Certi film sono così densi di materia magica, dalle atmosfere ai dialoghi, dalla fotografia alla colonna sonora, che non si può far altro che rimarne incantati per tutta la durata. Gli spiriti dell’isola (2022) rientra senza dubbio alcuno in questa categoria.
La pellicola di Martin McDonagh, regista di primissimo livello che nel suo albo può vantare altri eccellenti lavori come In Bruges – La coscienza dell’assassino (2008) e Tre manifesti a Ebbing, Missouri (2017), ha ottenuto ben nove nomination agli Oscar che si terranno a metà marzo, fra le quali miglior film e miglior regista.
McDonagh rimane fedele alla commistione di intelligente cinismo e sottile ironia, con lievi venature di grottesco, che ha fatto del suo stile un vero e proprio marchio di fabbrica. L’ambiente geografico e sociale della pellicola si presta perfettamente, e anzi accentua quest’impronta eterogenea.
Gli spiriti dell’isola – La moneta essenziale è il tempo
Il punto di partenza è in realtà la conclusione alla quale giunge Colm Doherty (un eccezionale Brendan Gleeson), che decide di non trascorrere più del tempo con quello che fino al giorno prima era il compagno di bevute Pádraic Súilleabháin (un altrettanto eccezionale Colin Farrell).
È il 1923 e la Guerra civile irlandese, dipinta sapientemente quasi da renderla invisibile, fa da sfondo alla storia che si svolge nell’isoletta immaginaria di Inisherin (da lì il titolo originale, The Banshees of Inisherin) e che ruota attorno alla fine di un’amicizia.

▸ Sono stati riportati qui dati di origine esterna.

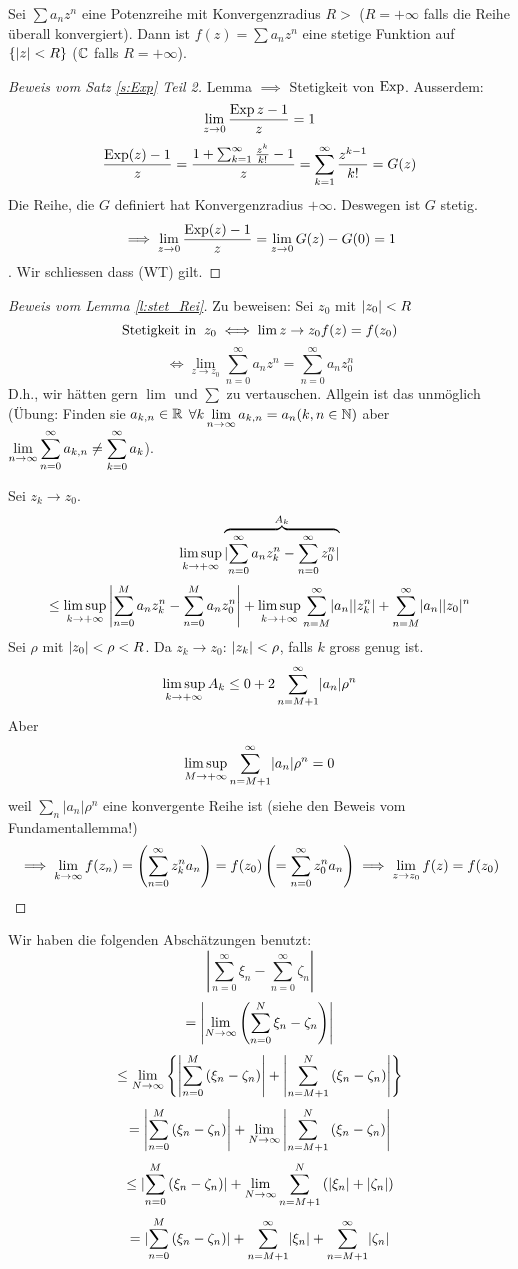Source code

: \begin{Lem}\label{l:stet_Rei}
  Sei $\sum a_nz^n$ eine Potenzreihe mit Konvergenzradius $R>$ ($R=+\infty$ falls die Reihe überall konvergiert). Dann ist $f(z)=\sum a_nz^n$ eine stetige Funktion auf $\left\{ \mathopen| z \mathclose|<R \right\}$ ($\mathbb{C}$ falls $R=+\infty$).
\end{Lem}
\begin{proof}[Beweis vom Satz \ref{s:Exp} Teil 2]
  Lemma $\implies$ Stetigkeit von $\operatorname{Exp}$. Ausserdem:
  \[\displaystyle\lim_{z\rightarrow0}\frac{\operatorname{Exp}{z}-1}{z}=1\]
  \[\frac{\operatorname{Exp}(z)-1}{z}=\frac{1+\sum^\infty_{k=1}\frac{z^k}{k!}-1}{z}=\sum^\infty_{k=1}\frac{z^{k-1}}{k!}=G(z)\]
  Die Reihe, die $G$ definiert hat Konvergenzradius $+\infty$. Deswegen ist $G$ stetig.
  \[\implies\displaystyle\lim_{z\rightarrow0}\frac{\operatorname{Exp}(z)-1}{z}=\displaystyle\lim_{z\rightarrow0}G(z)-G(0)=1\].
Wir schliessen dass (WT) gilt.
\end{proof}
\begin{proof}[Beweis vom Lemma \ref{l:stet_Rei}]
  Zu beweisen: Sei $z_0$ mit $\mathopen| z_0 \mathclose|<R$
  \[\text{Stetigkeit in}\hspace{2mm} z_0\iff \lim{z\to z_0}f(z)=f(z_0)\]
  \[\iff \lim_{z\to z_0}\sum^\infty_{n=0}a_nz^n=\sum^{\infty}_{n=0}a_nz^n_0\]
D.h., wir h\"atten gern $\lim$ und $\sum$ zu vertauschen.
Allgein ist das unm\"oglich (\"Ubung:
  Finden sie $a_{k,n}\in\mathbb{R}$ $\forall k\displaystyle\lim_{n\rightarrow\infty}a_{k,n}=a_n (k,n\in\mathbb{N})$ 
aber $\displaystyle\lim_{n\rightarrow\infty}\sum^\infty_{n=0}a_{k,n}\neq\sum^\infty_{k=0}a_k$). 

Sei $z_k\to z_0$.
  \[\limsup_{k\to+\infty}\overbrace{\mathopen| \sum^\infty_{n=0}a_nz_k^n-\sum^\infty_{n=0}z^n_0 \mathclose|}^{A_k}\]
  \[\leq\limsup_{k\to+\infty}\left|\sum^M_{n=0}a_nz_k^n-\sum^M_{n=0}a_nz^n_0\right|+\limsup_{k\to+\infty}\sum^\infty_{n=M}\mathopen| a_n \mathclose|\mathopen| z^n_k \mathclose|+\sum^\infty_{n=M}\mathopen| a_n \mathclose|\mathopen| z_0 \mathclose|^n\]
  Sei $\rho$ mit $\mathopen| z_0 \mathclose|<\rho<R$. Da $z_k\to z_0$: $\mathopen| z_k \mathclose|<\rho$, falls $k$ gross genug ist.
  \[\limsup_{k\to+\infty}A_k\leq 0+2\sum^\infty_{n=M+1}\mathopen| a_n \mathclose|\rho^n\]
Aber
  \[\limsup_{M\to+\infty}\sum^\infty_{n=M+1}\mathopen| a_n \mathclose|\rho^n =0\]
weil $\sum_n |a_n| \rho^n$ eine konvergente Reihe ist (siehe den Beweis
vom Fundamentallemma!) 
  \[\implies\displaystyle\lim_{k\rightarrow\infty} f(z_n)=\left( \sum^\infty_{n=0}z_k^na_n \right)=f(z_0)\left( =\sum^\infty_{n=0}z_0^na_n \right)\implies \lim_{z\to z_0}f(z)=f(z_0)\]
\end{proof}
\begin{Bem} Wir haben die folgenden Absch\"atzungen benutzt:
  \[\left|\sum^\infty_{n=0}\xi_n-\sum^\infty_{n=0}\zeta_n\right|\]
  \[=\left|\displaystyle\lim_{N\rightarrow\infty}\left( \sum^N_{n=0}\xi_n-\zeta_n \right)\right|\]
  \[\leq \displaystyle\lim_{N\rightarrow\infty}\left\{ \left|\sum^M_{n=0}\left( \xi_n-\zeta_n \right) \right|+
\left|\sum^N_{n=M+1}\left( \xi_n-\zeta_n \right)\right|\right\}\]
  \[=\left|\sum_{n=0}^M\left( \xi_n-\zeta_n \right)\right|+\displaystyle\lim_{N\rightarrow\infty}\left|\sum_{n=M+1}^N\left( \xi_n-\zeta_n \right)\right|\]
  \[\leq\mathopen| \sum_{n=0}^M\left( \xi_n-\zeta_n \right) \mathclose|+\displaystyle\lim_{N\rightarrow\infty}\sum_{n=M+1}^N\left( \mathopen| \xi_n \mathclose|+\mathopen| \zeta_n \mathclose| \right)\]
  \[=\mathopen| \sum_{n=0}^M\left( \xi_n-\zeta_n \right) \mathclose|+\sum_{n=M+1}^\infty\mathopen| \xi_n \mathclose|+\sum_{n=M+1}^\infty\mathopen| \zeta_n \mathclose|\]
\end{Bem}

Il tempo è la moneta più essenziale nel mercato dell’esistenza, e Colm non è più disposto a scambiarlo con quello di Pádraic. Troppe giornate passate a sentirlo parlare del niente di fronte a una pinta di birra gli hanno impedito, e continuerebbero a impedirgli, di comporre musica da consegnare all’eternità.
Allontanamento e riconquista sono i termini di una risoluzione che non lascia spazio per compromessi. Se Colm vuole investire gli ultimi anni di vita su ciò che gli garantirebbe una morte più serena, Pádraic non sa che farsene del suo tempo, e soprattutto non accetta che l’ormai ex amico lo abbia completamente escluso dalla propria vita.
Chi non regala il proprio tempo è invece lo spettatore, perché la brillante sceneggiatura de Gli spiriti dell’isola nutre una storia “scarna”, rendendo necessario ogni minuto delle quasi due ore complessive. Sembra quasi di viverci da sempre su quell’isola, di sentire il peso dei giorni che scorrono instancabili, ciascuno esattamente uguale agli altri.
Tutti siamo soli
Oltre al tempo, è la solitudine a scandire le vite di ciascuno dei protagonisti. Nel teatro che è l’isola, tutti sono niente più che comparse nelle vite degli altri, immobilizzati nello stesso pub, lungo le stesse strade, davanti alle stesse chiacchiere.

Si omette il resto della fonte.